▶ What to work on
Each line below should be copied exactly as it stands.

Source texts of formatted documents
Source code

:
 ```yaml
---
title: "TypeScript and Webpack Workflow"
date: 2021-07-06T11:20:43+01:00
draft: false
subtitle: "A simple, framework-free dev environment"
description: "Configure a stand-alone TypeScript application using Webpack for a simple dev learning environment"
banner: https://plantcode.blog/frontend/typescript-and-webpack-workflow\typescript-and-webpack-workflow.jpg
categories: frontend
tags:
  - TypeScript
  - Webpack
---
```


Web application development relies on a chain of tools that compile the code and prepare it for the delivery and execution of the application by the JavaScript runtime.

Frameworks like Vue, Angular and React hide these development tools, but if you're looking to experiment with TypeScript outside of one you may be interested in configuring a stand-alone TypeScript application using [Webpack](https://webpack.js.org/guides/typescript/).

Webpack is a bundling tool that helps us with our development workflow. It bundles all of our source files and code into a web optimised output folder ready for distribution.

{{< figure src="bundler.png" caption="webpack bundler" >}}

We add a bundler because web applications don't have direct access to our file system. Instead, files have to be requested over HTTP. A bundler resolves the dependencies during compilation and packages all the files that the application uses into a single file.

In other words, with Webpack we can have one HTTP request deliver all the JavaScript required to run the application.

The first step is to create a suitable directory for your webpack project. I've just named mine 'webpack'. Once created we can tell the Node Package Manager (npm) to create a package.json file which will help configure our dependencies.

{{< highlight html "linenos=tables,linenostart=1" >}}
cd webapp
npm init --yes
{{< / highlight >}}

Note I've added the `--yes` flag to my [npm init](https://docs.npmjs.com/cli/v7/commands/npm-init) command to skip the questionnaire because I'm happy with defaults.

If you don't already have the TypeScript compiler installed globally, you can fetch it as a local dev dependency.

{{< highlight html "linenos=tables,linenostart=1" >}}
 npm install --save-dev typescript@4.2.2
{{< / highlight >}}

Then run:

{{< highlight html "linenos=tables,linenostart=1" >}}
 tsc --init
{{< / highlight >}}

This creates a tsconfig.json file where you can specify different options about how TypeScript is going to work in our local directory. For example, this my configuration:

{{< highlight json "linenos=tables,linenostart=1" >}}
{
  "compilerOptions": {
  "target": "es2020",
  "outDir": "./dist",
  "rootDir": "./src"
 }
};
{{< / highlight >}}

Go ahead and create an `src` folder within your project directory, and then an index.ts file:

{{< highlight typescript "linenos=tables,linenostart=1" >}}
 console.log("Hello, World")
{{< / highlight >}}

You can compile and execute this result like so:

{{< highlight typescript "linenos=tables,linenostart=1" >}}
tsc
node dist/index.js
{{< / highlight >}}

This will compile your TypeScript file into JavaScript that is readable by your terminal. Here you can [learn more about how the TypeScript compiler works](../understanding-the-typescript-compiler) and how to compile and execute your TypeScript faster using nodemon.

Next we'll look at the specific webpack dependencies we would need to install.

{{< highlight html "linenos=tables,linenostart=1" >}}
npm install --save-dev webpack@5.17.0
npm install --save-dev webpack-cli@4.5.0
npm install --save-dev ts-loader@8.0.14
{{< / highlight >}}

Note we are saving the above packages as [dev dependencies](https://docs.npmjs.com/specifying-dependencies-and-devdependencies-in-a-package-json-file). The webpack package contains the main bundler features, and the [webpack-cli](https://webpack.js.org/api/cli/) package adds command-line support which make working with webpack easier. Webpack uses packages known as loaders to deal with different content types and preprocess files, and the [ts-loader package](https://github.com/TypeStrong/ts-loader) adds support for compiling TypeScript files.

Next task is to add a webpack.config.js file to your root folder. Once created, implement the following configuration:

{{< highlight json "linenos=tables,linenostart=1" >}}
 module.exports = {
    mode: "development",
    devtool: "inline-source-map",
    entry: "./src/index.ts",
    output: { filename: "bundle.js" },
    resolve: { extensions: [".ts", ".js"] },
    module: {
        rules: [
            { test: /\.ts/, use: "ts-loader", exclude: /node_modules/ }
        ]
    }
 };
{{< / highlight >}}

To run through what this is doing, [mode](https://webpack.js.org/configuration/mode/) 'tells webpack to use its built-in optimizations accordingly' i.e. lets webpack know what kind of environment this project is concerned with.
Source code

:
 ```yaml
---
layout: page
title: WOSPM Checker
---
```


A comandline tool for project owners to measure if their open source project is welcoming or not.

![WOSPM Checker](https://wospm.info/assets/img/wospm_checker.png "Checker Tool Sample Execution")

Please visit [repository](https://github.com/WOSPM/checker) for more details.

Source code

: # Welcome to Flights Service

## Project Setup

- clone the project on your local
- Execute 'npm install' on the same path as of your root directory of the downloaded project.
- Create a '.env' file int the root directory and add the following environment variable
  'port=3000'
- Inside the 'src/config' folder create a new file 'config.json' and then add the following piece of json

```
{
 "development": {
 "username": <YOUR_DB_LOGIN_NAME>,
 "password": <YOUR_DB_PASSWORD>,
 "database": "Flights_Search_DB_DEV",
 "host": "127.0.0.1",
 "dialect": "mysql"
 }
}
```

▶ Your solution
Source code

:
 ```yaml
---
title: "TypeScript and Webpack Workflow"
date: 2021-07-06T11:20:43+01:00
draft: false
subtitle: "A simple, framework-free dev environment"
description: "Configure a stand-alone TypeScript application using Webpack for a simple dev learning environment"
banner: https://plantcode.blog/frontend/typescript-and-webpack-workflow\typescript-and-webpack-workflow.jpg
categories: frontend
tags:
  - TypeScript
  - Webpack
---
```


Web application development relies on a chain of tools that compile the code and prepare it for the delivery and execution of the application by the JavaScript runtime.

Frameworks like Vue, Angular and React hide these development tools, but if you're looking to experiment with TypeScript outside of one you may be interested in configuring a stand-alone TypeScript application using [Webpack](https://webpack.js.org/guides/typescript/).

Webpack is a bundling tool that helps us with our development workflow. It bundles all of our source files and code into a web optimised output folder ready for distribution.

{{< figure src="bundler.png" caption="webpack bundler" >}}

We add a bundler because web applications don't have direct access to our file system. Instead, files have to be requested over HTTP. A bundler resolves the dependencies during compilation and packages all the files that the application uses into a single file.

In other words, with Webpack we can have one HTTP request deliver all the JavaScript required to run the application.

The first step is to create a suitable directory for your webpack project. I've just named mine 'webpack'. Once created we can tell the Node Package Manager (npm) to create a package.json file which will help configure our dependencies.

{{< highlight html "linenos=tables,linenostart=1" >}}
cd webapp
npm init --yes
{{< / highlight >}}

Note I've added the `--yes` flag to my [npm init](https://docs.npmjs.com/cli/v7/commands/npm-init) command to skip the questionnaire because I'm happy with defaults.

If you don't already have the TypeScript compiler installed globally, you can fetch it as a local dev dependency.

{{< highlight html "linenos=tables,linenostart=1" >}}
 npm install --save-dev typescript@4.2.2
{{< / highlight >}}

Then run:

{{< highlight html "linenos=tables,linenostart=1" >}}
 tsc --init
{{< / highlight >}}

This creates a tsconfig.json file where you can specify different options about how TypeScript is going to work in our local directory. For example, this my configuration:

{{< highlight json "linenos=tables,linenostart=1" >}}
{
  "compilerOptions": {
  "target": "es2020",
  "outDir": "./dist",
  "rootDir": "./src"
 }
};
{{< / highlight >}}

Go ahead and create an `src` folder within your project directory, and then an index.ts file:

{{< highlight typescript "linenos=tables,linenostart=1" >}}
 console.log("Hello, World")
{{< / highlight >}}

You can compile and execute this result like so:

{{< highlight typescript "linenos=tables,linenostart=1" >}}
tsc
node dist/index.js
{{< / highlight >}}

This will compile your TypeScript file into JavaScript that is readable by your terminal. Here you can [learn more about how the TypeScript compiler works](../understanding-the-typescript-compiler) and how to compile and execute your TypeScript faster using nodemon.

Next we'll look at the specific webpack dependencies we would need to install.

{{< highlight html "linenos=tables,linenostart=1" >}}
npm install --save-dev webpack@5.17.0
npm install --save-dev webpack-cli@4.5.0
npm install --save-dev ts-loader@8.0.14
{{< / highlight >}}

Note we are saving the above packages as [dev dependencies](https://docs.npmjs.com/specifying-dependencies-and-devdependencies-in-a-package-json-file). The webpack package contains the main bundler features, and the [webpack-cli](https://webpack.js.org/api/cli/) package adds command-line support which make working with webpack easier. Webpack uses packages known as loaders to deal with different content types and preprocess files, and the [ts-loader package](https://github.com/TypeStrong/ts-loader) adds support for compiling TypeScript files.

Next task is to add a webpack.config.js file to your root folder. Once created, implement the following configuration:

{{< highlight json "linenos=tables,linenostart=1" >}}
 module.exports = {
    mode: "development",
    devtool: "inline-source-map",
    entry: "./src/index.ts",
    output: { filename: "bundle.js" },
    resolve: { extensions: [".ts", ".js"] },
    module: {
        rules: [
            { test: /\.ts/, use: "ts-loader", exclude: /node_modules/ }
        ]
    }
 };
{{< / highlight >}}

To run through what this is doing, [mode](https://webpack.js.org/configuration/mode/) 'tells webpack to use its built-in optimizations accordingly' i.e. lets webpack know what kind of environment this project is concerned with.
Source code

:
 ```yaml
---
layout: page
title: WOSPM Checker
---
```


A comandline tool for project owners to measure if their open source project is welcoming or not.

![WOSPM Checker](https://wospm.info/assets/img/wospm_checker.png "Checker Tool Sample Execution")

Please visit [repository](https://github.com/WOSPM/checker) for more details.

Source code

: # Welcome to Flights Service

## Project Setup

- clone the project on your local
- Execute 'npm install' on the same path as of your root directory of the downloaded project.
- Create a '.env' file int the root directory and add the following environment variable
  'port=3000'
- Inside the 'src/config' folder create a new file 'config.json' and then add the following piece of json

```
{
 "development": {
 "username": <YOUR_DB_LOGIN_NAME>,
 "password": <YOUR_DB_PASSWORD>,
 "database": "Flights_Search_DB_DEV",
 "host": "127.0.0.1",
 "dialect": "mysql"
 }
}
```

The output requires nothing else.